Recent academic studies have shown dizzying leaps in top executives’ salaries, bonuses and stock benefits in recent years, as well as big increases in executive compensation as a percentage of company earnings — money that otherwise would go to shareholders. At the same time, critics of corporate conduct underline what they see as a disconnect between company officials’ pay and performance.
With the pay gap between employees and bosses widening enormously, Commissioner Roel Campos said, investors may ask whether “payment for performance has been replaced by payment for pulse.”
SEC Chairman Christopher Cox, who has made fuller disclosure a high priority since taking the agency helm last August said, “Simply put, our rules are out of date.”
Still, some critics of corporate conduct don’t believe fuller disclosure of compensation goes far enough because it won’t rein in runaway pay and may even create competitive pressure among companies that will push it up.

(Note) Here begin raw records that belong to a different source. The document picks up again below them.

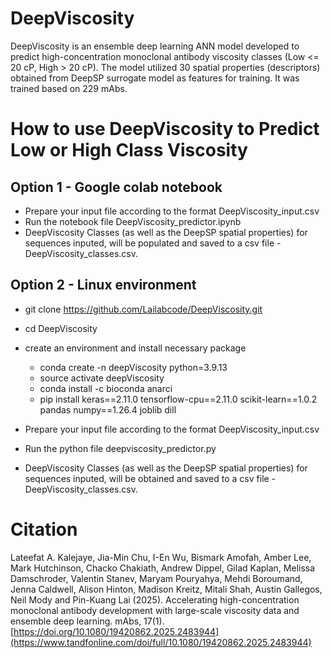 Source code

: # DeepViscosity
DeepViscosity is an ensemble deep learning ANN model developed to predict high-concentration monoclonal antibody viscosity classes (Low <= 20 cP, High > 20 cP). The model utilized 30 spatial properties (descriptors) obtained from DeepSP surrogate model as features for training. It was trained based on 229 mAbs.

# How to use DeepViscosity to Predict Low or High Class Viscosity

## Option 1 - Google colab notebook
- Prepare your input file according to the format DeepViscosity_input.csv
- Run the notebook file DeepViscosity_predictor.ipynb
- DeepViscosity Classes (as well as the DeepSP spatial properties) for sequences inputed, will be populated and saved to a csv file - DeepViscosity_classes.csv.

## Option 2 - Linux environment 
- git clone https://github.com/Lailabcode/DeepViscosity.git
- cd DeepViscosity
- create an environment and install necessary package
	- conda create -n deepViscosity python=3.9.13
	- source activate deepViscosity
	- conda install -c bioconda anarci
	- pip install keras==2.11.0 tensorflow-cpu==2.11.0 scikit-learn==1.0.2 pandas numpy==1.26.4 joblib dill

- Prepare your input file according to the format DeepViscosity_input.csv
- Run the python file deepviscosity_predictor.py
- DeepViscosity Classes (as well as the DeepSP spatial properties) for sequences inputed, will be obtained and saved to a csv file - DeepViscosity_classes.csv.

# Citation
Lateefat A. Kalejaye, Jia-Min Chu, I-En Wu, Bismark Amofah, Amber Lee, Mark Hutchinson, Chacko Chakiath, Andrew Dippel, Gilad Kaplan, Melissa Damschroder, Valentin Stanev, Maryam Pouryahya, Mehdi Boroumand, Jenna Caldwell, Alison Hinton, Madison Kreitz, Mitali Shah, Austin Gallegos, Neil Mody and Pin-Kuang Lai (2025). Accelerating high-concentration monoclonal antibody development with large-scale viscosity data and ensemble deep learning. mAbs, 17(1). [https://doi.org/10.1080/19420862.2025.2483944](https://www.tandfonline.com/doi/full/10.1080/19420862.2025.2483944)
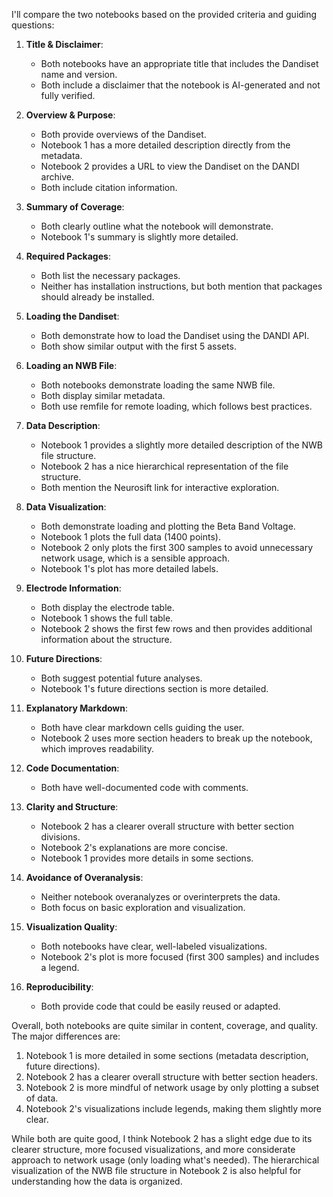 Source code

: I'll compare the two notebooks based on the provided criteria and guiding questions:

1. **Title & Disclaimer**:
   - Both notebooks have an appropriate title that includes the Dandiset name and version.
   - Both include a disclaimer that the notebook is AI-generated and not fully verified.

2. **Overview & Purpose**:
   - Both provide overviews of the Dandiset.
   - Notebook 1 has a more detailed description directly from the metadata.
   - Notebook 2 provides a URL to view the Dandiset on the DANDI archive.
   - Both include citation information.

3. **Summary of Coverage**:
   - Both clearly outline what the notebook will demonstrate.
   - Notebook 1's summary is slightly more detailed.

4. **Required Packages**:
   - Both list the necessary packages.
   - Neither has installation instructions, but both mention that packages should already be installed.

5. **Loading the Dandiset**:
   - Both demonstrate how to load the Dandiset using the DANDI API.
   - Both show similar output with the first 5 assets.

6. **Loading an NWB File**:
   - Both notebooks demonstrate loading the same NWB file.
   - Both display similar metadata.
   - Both use remfile for remote loading, which follows best practices.

7. **Data Description**:
   - Notebook 1 provides a slightly more detailed description of the NWB file structure.
   - Notebook 2 has a nice hierarchical representation of the file structure.
   - Both mention the Neurosift link for interactive exploration.

8. **Data Visualization**:
   - Both demonstrate loading and plotting the Beta Band Voltage.
   - Notebook 1 plots the full data (1400 points).
   - Notebook 2 only plots the first 300 samples to avoid unnecessary network usage, which is a sensible approach.
   - Notebook 1's plot has more detailed labels.

9. **Electrode Information**:
   - Both display the electrode table.
   - Notebook 1 shows the full table.
   - Notebook 2 shows the first few rows and then provides additional information about the structure.

10. **Future Directions**:
    - Both suggest potential future analyses.
    - Notebook 1's future directions section is more detailed.

11. **Explanatory Markdown**:
    - Both have clear markdown cells guiding the user.
    - Notebook 2 uses more section headers to break up the notebook, which improves readability.

12. **Code Documentation**:
    - Both have well-documented code with comments.

13. **Clarity and Structure**:
    - Notebook 2 has a clearer overall structure with better section divisions.
    - Notebook 2's explanations are more concise.
    - Notebook 1 provides more details in some sections.

14. **Avoidance of Overanalysis**:
    - Neither notebook overanalyzes or overinterprets the data.
    - Both focus on basic exploration and visualization.

15. **Visualization Quality**:
    - Both notebooks have clear, well-labeled visualizations.
    - Notebook 2's plot is more focused (first 300 samples) and includes a legend.

16. **Reproducibility**:
    - Both provide code that could be easily reused or adapted.

Overall, both notebooks are quite similar in content, coverage, and quality. The major differences are:

1. Notebook 1 is more detailed in some sections (metadata description, future directions).
2. Notebook 2 has a clearer overall structure with better section headers.
3. Notebook 2 is more mindful of network usage by only plotting a subset of data.
4. Notebook 2's visualizations include legends, making them slightly more clear.

While both are quite good, I think Notebook 2 has a slight edge due to its clearer structure, more focused visualizations, and more considerate approach to network usage (only loading what's needed). The hierarchical visualization of the NWB file structure in Notebook 2 is also helpful for understanding how the data is organized. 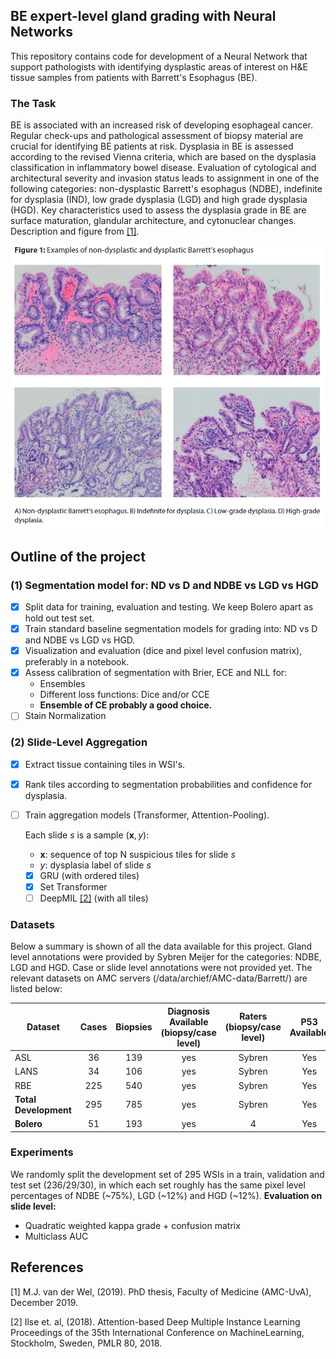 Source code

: ## BE expert-level gland grading with Neural Networks
This repository contains code for development of a Neural Network that support pathologists with identifying dysplastic 
areas of interest on H&E tissue samples from patients with Barrett's Esophagus (BE). 

### The Task
BE is associated with an increased risk of developing esophageal cancer. Regular check-ups and pathological assessment of biopsy material are crucial for identifying BE patients at risk.
Dysplasia in BE is assessed according to the revised Vienna criteria, which are based on the dysplasia classification in inflammatory bowel disease. Evaluation of cytological and architectural severity and invasion status leads to assignment in
one of the following categories: non-dysplastic Barrett's esophagus (NDBE), indefinite for dysplasia (IND), low grade dysplasia (LGD) and high grade dysplasia (HGD). Key characteristics used to assess the
dysplasia grade in BE are surface maturation, glandular architecture, and cytonuclear changes. Description and figure from [[1]](#1).


![](images/examples_grading_BE.png)


## Outline of the project
### (1) Segmentation model for: ND vs D and NDBE vs LGD vs HGD
- [x] Split data for training, evaluation and testing. We keep Bolero apart as hold out test set.
- [x] Train standard baseline segmentation models for grading into: ND vs D and NDBE vs LGD vs HGD.
- [x] Visualization and evaluation (dice and pixel level confusion matrix), preferably in a notebook.
- [x] Assess calibration of segmentation with Brier, ECE and NLL for: 
  - Ensembles 
  - Different loss functions: Dice and/or CCE
  - **Ensemble of CE probably a good choice.**
- [ ] Stain Normalization 
  
### (2) Slide-Level Aggregation
- [x] Extract tissue containing tiles in WSI's. 
- [x] Rank tiles according to segmentation probabilities and confidence for dysplasia. 
- [ ] Train aggregation models (Transformer, Attention-Pooling).

  Each slide $s$ is a sample $(\textbf{x}, y)$:
  
   * $\textbf{x}$: sequence of top N suspicious tiles for slide $s$
   * $y$: dysplasia label of slide $s$
  - [x] GRU (with ordered tiles)
  - [x] Set Transformer
  - [ ] DeepMIL [[2]](#1) (with all tiles)

### Datasets 
Below a summary is shown of all the data available for this project. Gland level annotations were provided by Sybren Meijer for the categories: NDBE, LGD and HGD.
Case or slide level annotations were not provided yet. The relevant datasets on AMC servers (/data/archief/AMC-data/Barrett/) are listed below:

| Dataset               | Cases | Biopsies | Diagnosis Available<br/>(biopsy/case level) | Raters<br/>(biopsy/case level) | P53 <br/> Available | 
|-----------------------|:-----:|:--------:|:-------------------------------------------:|:------------------------------:|:-------------------:|
| ASL                   |  36   |   139    |                     yes                     |             Sybren             |         Yes         |    
| LANS                  |  34   |   106    |                     yes                     |             Sybren             |         Yes         |          
| RBE                   |  225  |   540    |                     yes                     |             Sybren             |         Yes         |         
| **Total Development** |  295  |   785    |                     yes                     |             Sybren             |         Yes         |  
| **Bolero**            |  51   |   193    |                     yes                     |               4                |         Yes         |   


### Experiments
We randomly split the development set of 295 WSIs in a train, validation and test set (236/29/30), in which each set roughly has the same pixel level percentages of NDBE (~75%), LGD (~12%) and HGD (~12%). 
**Evaluation on slide level:**
  * Quadratic weighted kappa grade + confusion matrix
  * Multiclass AUC

[//]: # (#### ND vs D)

[//]: # (|   Method   |           Encoder            | Batch Size | Patch Size |          Spacing <br/> &#40;mpp&#41;           |                              Internal Test <BR> &#40;Dice&#41; <br> [BG, NDBE, DYS]                              | External Test <br> &#40;Dice&#41; |)

[//]: # (|:----------:|:----------------------------:|:----------:|:----------:|:--------------------------------------:|:--------------------------------------------------------------------------------------------------------:|:-------------------------:|)

[//]: # (|    UNet    |    ResNet34 <br> depth=5     |     8      |    1024    |                   1                    |                                      0.93 <br>  [0.97, 0.83, 0.86]                                       |                           |)

[//]: # (|   UNet++   | EfficientNet-b4 <br> depth=5 |     8      |    1024    | 2 <br> <br> <br> 1 <br> <br> <br>  0.5 | 0.96 <br> [0.98 0.83 0.86] <br> <br>  0.94 <br> [0.97, 0.86, 0.87] <br> <br>  0.93 <br> [0.96 0.86 0.89] |                           |)

[//]: # ()
[//]: # ()
[//]: # (#### NDBE vs LGD vs HGD)

[//]: # (| Method |           Encoder            | Batch Size | Patch Size | Spacing <br/> &#40;mpp&#41; | Internal Test <BR> &#40;Dice&#41; <br> [BG, NDBE, LGD, HGD] | External Test <br> &#40;Dice&#41; |)

[//]: # (|:------:|:----------------------------:|:----------:|:----------:|:-------------------:|:---------------------------------------------------:|:-------------------------:|)

[//]: # ( | UNet++ | EfficientNet-b4 <br> depth=5 |     8      |    1024    |                     |                                                     |                           |)

[//]: # (                                                                                                                                                                                                                                      )

## References
<a id="1">[1]</a> 
M.J. van der Wel, (2019). 
PhD thesis, Faculty of Medicine (AMC-UvA), December 2019.

<a id="2">[2]</a> 
Ilse et. al, (2018).
Attention-based Deep Multiple Instance Learning
Proceedings of the 35th International Conference on MachineLearning, Stockholm, Sweden, PMLR 80, 2018.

Even after the corporate scandals of 2002, as some companies continued to lavish on their executives extravagant pay packages with scant justification — and often tied to short-term leaps in stock prices — the SEC began in 2004 to consider tightened disclosure requirements for compensation.
In one high-profile case, the SEC said in September 2004 that General Electric Co. violated the law by failing to fully disclose to investors the millions of dollars in perks enjoyed by its retired chief executive Jack Welch, one of Wall Street’s most admired CEOs. They included unlimited personal use of GE’s planes, exclusive use of an $11 million apartment in New York City, a chauffeured limousine, a leased Mercedes, office space, financial services, bodyguard security and security systems for Welch’s homes.
The SEC did not fine GE in the settlement but won a promise from the company to fully disclose such benefits in the future. The agency also has brought cases involving disclosure of compensation against Tyson Foods Inc. and The Walt Disney Co.